**EXERCISE DIRECTIONS**: The answer must be every line of the records in which the string "content" appears.

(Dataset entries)
########################################

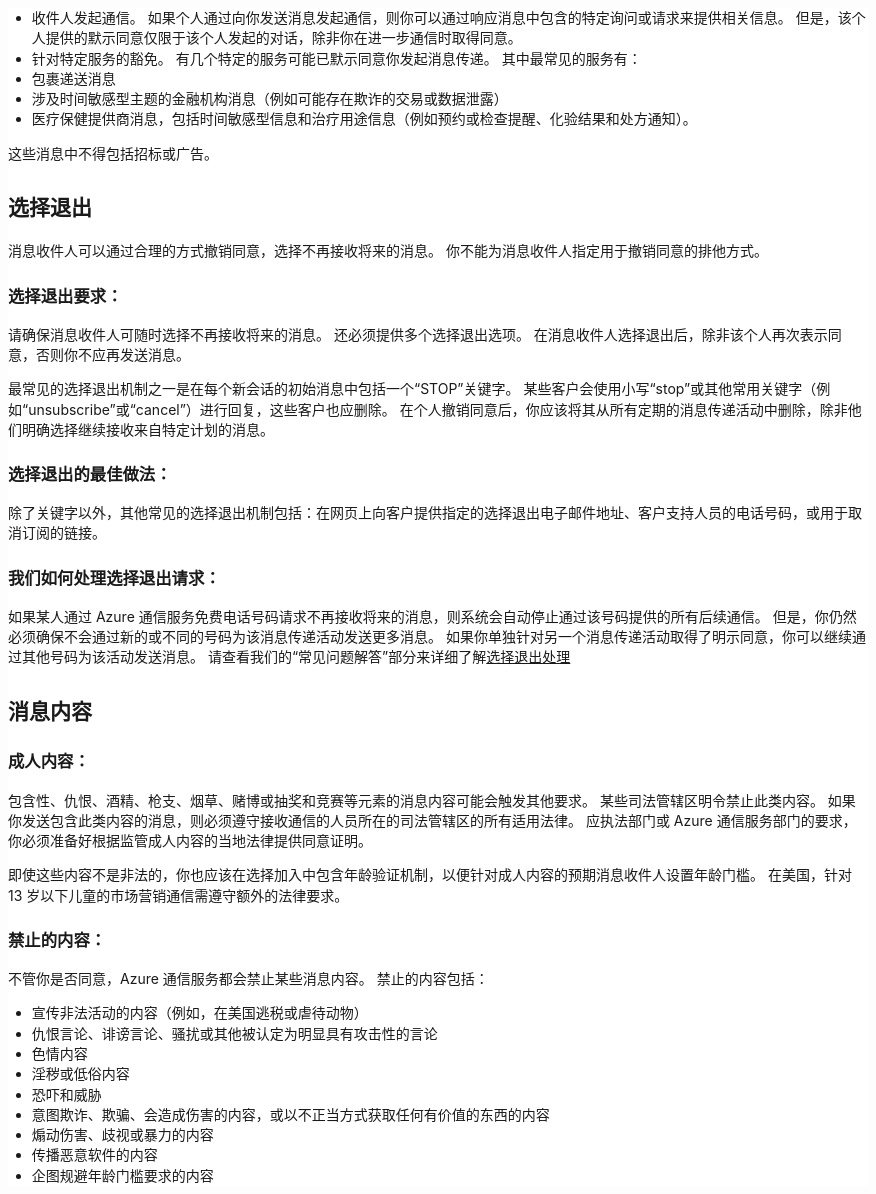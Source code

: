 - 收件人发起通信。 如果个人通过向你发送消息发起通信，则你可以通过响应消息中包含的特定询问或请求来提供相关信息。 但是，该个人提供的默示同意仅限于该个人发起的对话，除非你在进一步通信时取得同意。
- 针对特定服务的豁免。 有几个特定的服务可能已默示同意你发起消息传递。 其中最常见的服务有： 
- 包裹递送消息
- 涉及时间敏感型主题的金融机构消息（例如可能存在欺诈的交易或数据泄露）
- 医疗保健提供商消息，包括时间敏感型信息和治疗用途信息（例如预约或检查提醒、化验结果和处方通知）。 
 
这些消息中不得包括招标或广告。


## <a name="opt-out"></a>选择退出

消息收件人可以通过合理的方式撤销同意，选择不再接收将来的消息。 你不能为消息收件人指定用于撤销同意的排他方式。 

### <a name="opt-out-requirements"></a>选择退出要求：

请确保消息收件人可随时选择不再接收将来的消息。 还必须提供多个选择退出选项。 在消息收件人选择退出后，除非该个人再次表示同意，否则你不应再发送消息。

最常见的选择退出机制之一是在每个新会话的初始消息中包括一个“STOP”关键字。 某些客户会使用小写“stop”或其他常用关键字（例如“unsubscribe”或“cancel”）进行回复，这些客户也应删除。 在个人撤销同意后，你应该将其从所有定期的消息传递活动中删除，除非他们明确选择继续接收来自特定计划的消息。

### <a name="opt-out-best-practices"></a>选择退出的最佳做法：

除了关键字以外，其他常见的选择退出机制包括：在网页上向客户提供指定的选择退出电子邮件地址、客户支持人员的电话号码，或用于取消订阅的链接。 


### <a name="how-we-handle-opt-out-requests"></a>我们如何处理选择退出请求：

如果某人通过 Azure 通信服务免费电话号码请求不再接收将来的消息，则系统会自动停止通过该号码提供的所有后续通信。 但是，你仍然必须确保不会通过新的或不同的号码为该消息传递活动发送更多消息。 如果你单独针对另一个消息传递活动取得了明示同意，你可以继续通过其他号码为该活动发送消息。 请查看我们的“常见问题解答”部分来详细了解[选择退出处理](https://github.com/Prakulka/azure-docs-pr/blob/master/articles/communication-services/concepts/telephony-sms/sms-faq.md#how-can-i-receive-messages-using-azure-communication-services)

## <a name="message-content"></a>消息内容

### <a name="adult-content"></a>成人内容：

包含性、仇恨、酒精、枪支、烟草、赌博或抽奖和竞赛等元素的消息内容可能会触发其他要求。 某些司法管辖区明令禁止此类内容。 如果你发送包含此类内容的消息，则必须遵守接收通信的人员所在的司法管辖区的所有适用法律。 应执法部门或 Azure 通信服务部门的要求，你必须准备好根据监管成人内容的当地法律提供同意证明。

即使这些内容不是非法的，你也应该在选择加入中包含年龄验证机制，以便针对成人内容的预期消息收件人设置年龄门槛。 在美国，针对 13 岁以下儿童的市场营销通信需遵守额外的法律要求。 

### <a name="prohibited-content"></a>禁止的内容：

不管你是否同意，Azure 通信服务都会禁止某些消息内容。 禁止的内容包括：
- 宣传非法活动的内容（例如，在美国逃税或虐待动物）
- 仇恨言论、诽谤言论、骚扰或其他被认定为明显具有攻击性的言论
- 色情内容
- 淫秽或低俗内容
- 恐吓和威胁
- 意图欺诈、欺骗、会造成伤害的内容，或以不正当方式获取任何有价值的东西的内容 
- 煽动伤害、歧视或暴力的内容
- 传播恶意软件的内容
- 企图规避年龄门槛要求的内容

########################################

**WRITTEN ANSWER**:
## <a name="message-content"></a>消息内容
### <a name="adult-content"></a>成人内容：
### <a name="prohibited-content"></a>禁止的内容：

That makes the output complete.